Task description
Take the lines below between the one holding "erzeugen getrennte Artefakte." and the one holding "Runmanifeste, Historien und", inclusive, and copy them exactly. Add nothing.

Data supplied
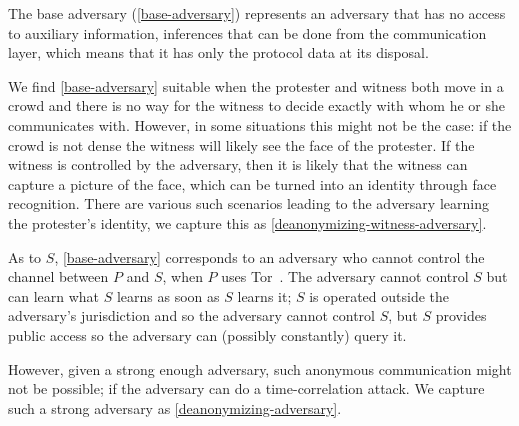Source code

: The base adversary (\cref{base-adversary}) represents an adversary that has no 
access to auxiliary information, \eg inferences that can be done from the 
communication layer, which means that it has only the protocol data at its 
disposal.

We find \cref{base-adversary} suitable when the protester and witness both move 
in a crowd and there is no way for the witness to decide exactly with whom he 
or she communicates with.
However, in some situations this might not be the case: \Eg if the crowd is not 
dense the witness will likely see the face of the protester.
If the witness is controlled by the adversary, then it is likely that the 
witness can capture a picture of the face, which can be turned into an identity 
through face recognition.
There are various such scenarios leading to the adversary learning the 
protester's identity, we capture this as 
\cref{deanonymizing-witness-adversary}.

As to \(S\), \cref{base-adversary} corresponds to an adversary who cannot 
control the channel between \(P\) and \(S\), \eg when \(P\) uses 
Tor~\cite{Tor}.
The adversary cannot control \(S\) but can learn what \(S\) learns as soon as 
\(S\) learns it; \eg \(S\) is operated outside the adversary's jurisdiction and 
so the adversary cannot control \(S\), but \(S\) provides public access so the 
adversary can (possibly constantly) query it.

However, given a strong enough adversary, such anonymous communication might 
not be possible; \eg if the adversary can do a time-correlation attack.
We capture such a strong adversary as \cref{deanonymizing-adversary}.

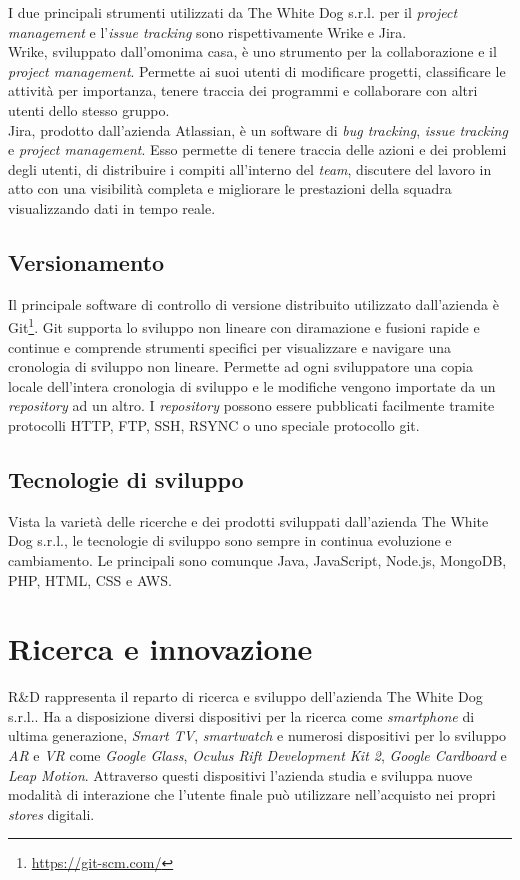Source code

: I due principali strumenti utilizzati da The White Dog s.r.l. per il \textit{project management} e l'\textit{issue tracking} sono rispettivamente Wrike e Jira.\\
Wrike, sviluppato dall'omonima casa, è uno strumento per la collaborazione e il \textit{project management}. Permette ai suoi utenti di modificare progetti, classificare le attività per importanza, tenere traccia dei programmi e collaborare con altri utenti dello stesso gruppo.\\
Jira, prodotto dall'azienda Atlassian, è un software di \textit{bug tracking}, \textit{issue tracking} e \textit{project management}. Esso permette di tenere traccia delle azioni e dei problemi degli utenti, di distribuire i compiti all'interno del \textit{team}, discutere del lavoro in atto con una visibilità completa e migliorare le prestazioni della squadra visualizzando dati in tempo reale.

\subsection{Versionamento}

Il principale software di controllo di versione distribuito utilizzato dall'azienda è Git\footnote[6]{\url{https://git-scm.com/}}. Git supporta lo sviluppo non lineare con diramazione e fusioni rapide e continue e comprende strumenti specifici per visualizzare e navigare una cronologia di sviluppo non lineare. Permette ad ogni sviluppatore una copia locale dell'intera cronologia di sviluppo e le modifiche vengono importate da un \textit{repository} ad un altro. I \textit{repository} possono essere pubblicati facilmente tramite protocolli HTTP, FTP, SSH, RSYNC o uno speciale protocollo git.

\subsection{Tecnologie di sviluppo}

Vista la varietà delle ricerche e dei prodotti sviluppati dall'azienda The White Dog s.r.l., le tecnologie di sviluppo sono sempre in continua evoluzione e cambiamento. Le principali sono comunque Java, JavaScript, Node.js, MongoDB, PHP, HTML, CSS e AWS.

\section{Ricerca e innovazione}

R\&D rappresenta il reparto di ricerca e sviluppo dell'azienda The White Dog s.r.l..
Ha a disposizione diversi dispositivi per la ricerca come \textit{smartphone} di ultima generazione, \textit{Smart TV}, \textit{smartwatch} e numerosi dispositivi per lo sviluppo \textit{AR} e \textit{VR} come \textit{Google Glass}, \textit{Oculus Rift Development Kit 2}, \textit{Google Cardboard} e \textit{Leap Motion}. Attraverso questi dispositivi l'azienda studia e sviluppa nuove modalità di interazione che l'utente finale può utilizzare nell'acquisto nei propri \textit{stores} digitali.
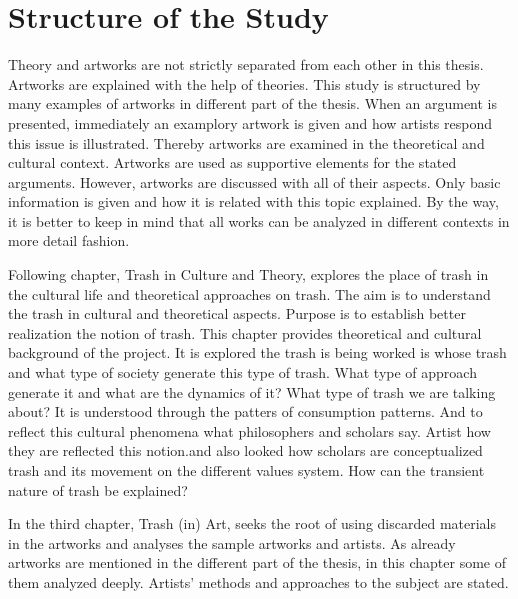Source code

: 


\section{Structure of the Study}
Theory and artworks are not strictly separated from each other in this thesis. Artworks are explained with the help of theories. This study is structured by many examples of artworks in different part of the thesis. When an argument is presented, immediately an examplory artwork is given and how artists respond this issue is illustrated. Thereby artworks are examined in the theoretical and cultural context. Artworks are used as supportive elements for the stated arguments. However, artworks are discussed with all of their aspects. Only basic information is given and how it is related with this topic explained. By the way, it is better to keep in mind that all works can be analyzed in different contexts in more detail fashion.

Following chapter, Trash in Culture and Theory, explores the place of trash in the cultural life and theoretical approaches on trash. The aim is to understand the trash in cultural and theoretical aspects. Purpose is to establish better realization the notion of trash. This chapter provides theoretical and cultural background of the project. It is explored the trash is being worked is whose trash and what type of society generate this type of trash. What type of approach generate it and what are the dynamics of it? What type of trash we are talking about? It is understood through the patters of consumption patterns. And to reflect this cultural phenomena what philosophers and scholars say. Artist how they are reflected this notion.and also looked how scholars are conceptualized trash and its movement on the different values system. How can the transient nature of trash be explained?

In the third chapter, Trash (in) Art, seeks the root of using discarded materials in the artworks and analyses the sample artworks and artists. As already artworks are mentioned in the different part of the thesis, in this chapter some of them analyzed deeply. Artists' methods and approaches to the subject are stated.

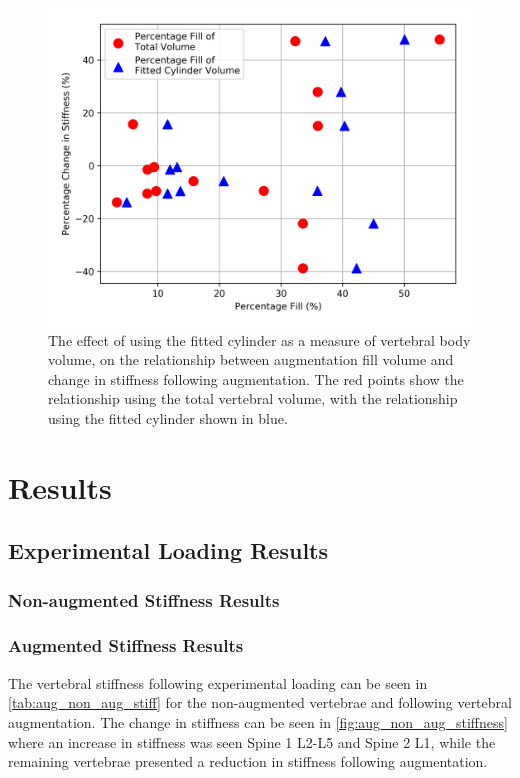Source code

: \begin{figure}[ht!]
  \centering
  \includegraphics[width=.7\textwidth]{Chapters/Chapter_HT_images/cyl_fit_comparison.png}
  \caption{The effect of using the fitted cylinder as a measure of vertebral body volume, on the relationship between augmentation fill volume and change in stiffness following augmentation. The red points show the relationship using the total vertebral volume, with the relationship using the fitted cylinder shown in blue.}
  \label{fig:cyl_fit_comparison}
\end{figure}











\section{Results}


\subsection{Experimental Loading Results}

\subsubsection{Non-augmented Stiffness Results}

\subsubsection{Augmented Stiffness Results}\label{sec:aug_stiffness_res}

The vertebral stiffness following experimental loading can be seen in \cref{tab:aug_non_aug_stiff} for the non-augmented vertebrae and following vertebral augmentation.
The change in stiffness can be seen in \cref{fig:aug_non_aug_stiffness} where an increase in stiffness was seen Spine 1 L2-L5 and Spine 2 L1, while the remaining vertebrae presented a reduction in stiffness following augmentation.

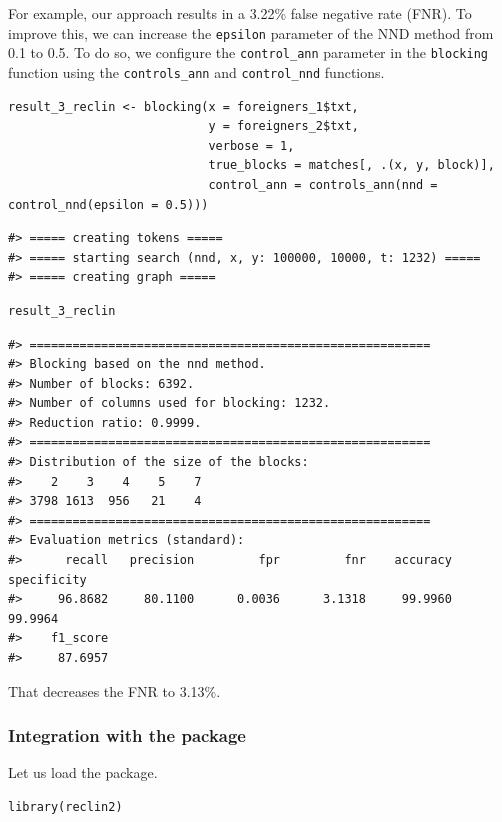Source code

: For example, our approach results in a 3.22\% false negative rate (FNR). To improve this, we can increase the \texttt{epsilon} parameter of the NND method from 0.1 to 0.5. To do so, we configure the \texttt{control\_ann} parameter in the \texttt{blocking} function using the \texttt{controls\_ann} and \texttt{control\_nnd} functions.

\begin{verbatim}
result_3_reclin <- blocking(x = foreigners_1$txt,
                            y = foreigners_2$txt,
                            verbose = 1,
                            true_blocks = matches[, .(x, y, block)],
                            control_ann = controls_ann(nnd = control_nnd(epsilon = 0.5)))
\end{verbatim}

\begin{verbatim}
#> ===== creating tokens =====
#> ===== starting search (nnd, x, y: 100000, 10000, t: 1232) =====
#> ===== creating graph =====
\end{verbatim}

\begin{verbatim}
result_3_reclin
\end{verbatim}

\begin{verbatim}
#> ========================================================
#> Blocking based on the nnd method.
#> Number of blocks: 6392.
#> Number of columns used for blocking: 1232.
#> Reduction ratio: 0.9999.
#> ========================================================
#> Distribution of the size of the blocks:
#>    2    3    4    5    7 
#> 3798 1613  956   21    4 
#> ========================================================
#> Evaluation metrics (standard):
#>      recall   precision         fpr         fnr    accuracy specificity 
#>     96.8682     80.1100      0.0036      3.1318     99.9960     99.9964 
#>    f1_score 
#>     87.6957
\end{verbatim}

That decreases the FNR to 3.13\%.

\subsubsection{\texorpdfstring{Integration with the  package}{Integration with the  package}}\label{integration-with-the-package}

Let us load the  package.

\begin{verbatim}
library(reclin2)
\end{verbatim}

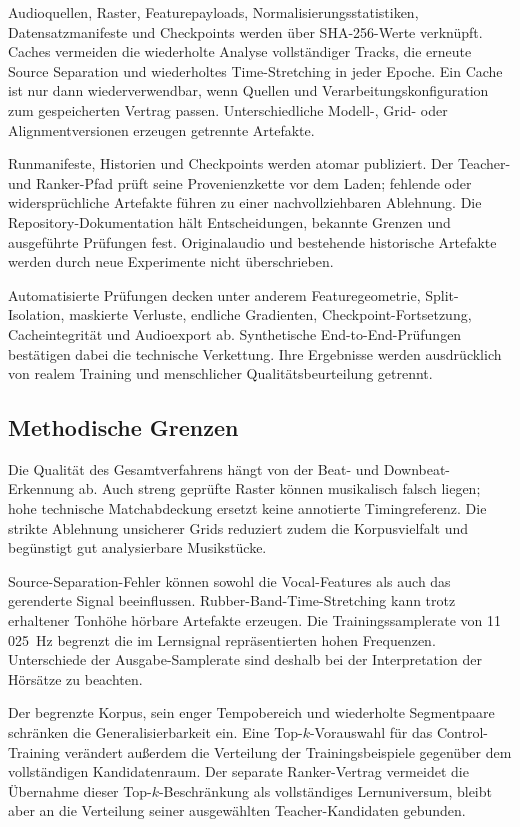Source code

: Audioquellen, Raster, Featurepayloads, Normalisierungsstatistiken, Datensatzmanifeste und Checkpoints werden über SHA-256-Werte verknüpft. Caches vermeiden die wiederholte Analyse vollständiger Tracks, die erneute Source Separation und wiederholtes Time-Stretching in jeder Epoche. Ein Cache ist nur dann wiederverwendbar, wenn Quellen und Verarbeitungskonfiguration zum gespeicherten Vertrag passen. Unterschiedliche Modell-, Grid- oder Alignmentversionen erzeugen getrennte Artefakte.

Runmanifeste, Historien und Checkpoints werden atomar publiziert. Der Teacher- und Ranker-Pfad prüft seine Provenienzkette vor dem Laden; fehlende oder widersprüchliche Artefakte führen zu einer nachvollziehbaren Ablehnung. Die Repository-Dokumentation hält Entscheidungen, bekannte Grenzen und ausgeführte Prüfungen fest. Originalaudio und bestehende historische Artefakte werden durch neue Experimente nicht überschrieben.

Automatisierte Prüfungen decken unter anderem Featuregeometrie, Split-Isolation, maskierte Verluste, endliche Gradienten, Checkpoint-Fortsetzung, Cacheintegrität und Audioexport ab. Synthetische End-to-End-Prüfungen bestätigen dabei die technische Verkettung. Ihre Ergebnisse werden ausdrücklich von realem Training und menschlicher Qualitätsbeurteilung getrennt.

\subsection{Methodische Grenzen}
\label{sec:methodik-grenzen}

Die Qualität des Gesamtverfahrens hängt von der Beat- und Downbeat-Erkennung ab. Auch streng geprüfte Raster können musikalisch falsch liegen; hohe technische Matchabdeckung ersetzt keine annotierte Timingreferenz. Die strikte Ablehnung unsicherer Grids reduziert zudem die Korpusvielfalt und begünstigt gut analysierbare Musikstücke.

Source-Separation-Fehler können sowohl die Vocal-Features als auch das gerenderte Signal beeinflussen. Rubber-Band-Time-Stretching kann trotz erhaltener Tonhöhe hörbare Artefakte erzeugen. Die Trainingssamplerate von 11\,025~Hz begrenzt die im Lernsignal repräsentierten hohen Frequenzen. Unterschiede der Ausgabe-Samplerate sind deshalb bei der Interpretation der Hörsätze zu beachten.

Der begrenzte Korpus, sein enger Tempobereich und wiederholte Segmentpaare schränken die Generalisierbarkeit ein. Eine Top-$k$-Vorauswahl für das Control-Training verändert außerdem die Verteilung der Trainingsbeispiele gegenüber dem vollständigen Kandidatenraum. Der separate Ranker-Vertrag vermeidet die Übernahme dieser Top-$k$-Beschränkung als vollständiges Lernuniversum, bleibt aber an die Verteilung seiner ausgewählten Teacher-Kandidaten gebunden.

Reply
: Audioquellen, Raster, Featurepayloads, Normalisierungsstatistiken, Datensatzmanifeste und Checkpoints werden über SHA-256-Werte verknüpft. Caches vermeiden die wiederholte Analyse vollständiger Tracks, die erneute Source Separation und wiederholtes Time-Stretching in jeder Epoche. Ein Cache ist nur dann wiederverwendbar, wenn Quellen und Verarbeitungskonfiguration zum gespeicherten Vertrag passen. Unterschiedliche Modell-, Grid- oder Alignmentversionen erzeugen getrennte Artefakte.

Runmanifeste, Historien und Checkpoints werden atomar publiziert. Der Teacher- und Ranker-Pfad prüft seine Provenienzkette vor dem Laden; fehlende oder widersprüchliche Artefakte führen zu einer nachvollziehbaren Ablehnung. Die Repository-Dokumentation hält Entscheidungen, bekannte Grenzen und ausgeführte Prüfungen fest. Originalaudio und bestehende historische Artefakte werden durch neue Experimente nicht überschrieben.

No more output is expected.